President Lincoln particularly appreciated these letters that he thought "stirred people to right thinking and decisive action."(Killits, p.491). Lincoln declared that Mr. Locke's letters did much to solidify Union sentiment during the war and sent a letter to Locke thanking him for his services. Locke was offered political appointments by both Lincoln and Grant, but he declined.(History of the Blade).
David Locke helped the Toledo Blade to become a nationally known publication. Under his effective editorial guidance, the weekly edition of the Blade was read by Americans from coast to coast and was a precursor of the national weekly news magazine. For the next twenty years, he built himself a reputation as a leading newsman, and a large personal fortune as well. He was a nationally recognized and popular public lecturer.(Ibid).

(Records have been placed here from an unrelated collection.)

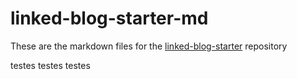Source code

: # linked-blog-starter-md
These are the markdown files for the [linked-blog-starter](https://github.com/matthewwong525/linked-blog-starter) repository

testes testes testes

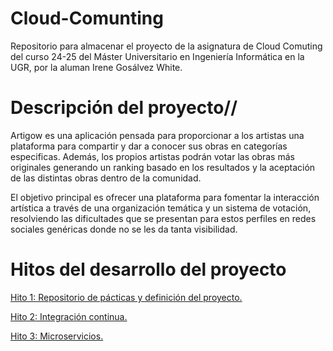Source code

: # Cloud-Comunting
Repositorio para almacenar el proyecto de la asignatura de Cloud Comuting del curso 24-25 del Máster Universitario en Ingeniería Informática en la UGR, por la aluman Irene Gosálvez White.

# Descripción del proyecto//
Artigow es una aplicación pensada para proporcionar a los artistas una plataforma para compartir y dar a conocer sus obras en categorías especificas. 
Además, los propios artistas podrán votar las obras más originales generando un ranking basado en los resultados y la aceptación de las distintas obras dentro de la comunidad.

El objetivo principal es ofrecer una plataforma para fomentar la interacción artística a través de una organización temática y un sistema de votación, resolviendo las dificultades que se presentan para estos perfiles en redes sociales genéricas donde no se les da tanta visibilidad.

# Hitos del desarrollo del proyecto
[Hito 1: Repositorio de pácticas y definición del proyecto.](Hitos/Hito1/hito1.md)

[Hito 2: Integración continua.](Hitos/Hito2/Hito2.md)

[Hito 3: Microservicios.](Hitos/Hito3/Hito3.md)
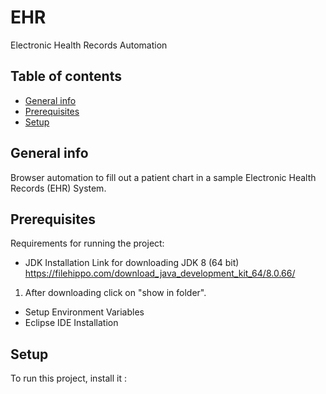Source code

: # EHR
Electronic Health Records Automation
## Table of contents
* [General info](#general-info)
* [Prerequisites](#prerequisites)
* [Setup](#setup)

## General info
Browser automation to fill out a patient chart in a sample Electronic Health Records (EHR) System.
	
## Prerequisites
Requirements for running the project:
* JDK Installation
Link for downloading JDK 8 (64 bit)
https://filehippo.com/download_java_development_kit_64/8.0.66/
1. After downloading click on "show in folder".
* Setup Environment Variables
* Eclipse IDE Installation
	
## Setup
To run this project, install it :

The last letter of Petroleum V. Nasby was dated December 26, 1887.Barclay and Glaab, 87. Upon the death of David Ross Locke in 1888 Robinson Locke, David Locke's son, took charge of the Blade. He held this office for about twenty-five years, devoted more attention to the daily edition of the Blade which made it a distinguished paper in Toledo and the surrounding area. The Weekly Blade was discontinued on October 9, 1924.(History of the Blade).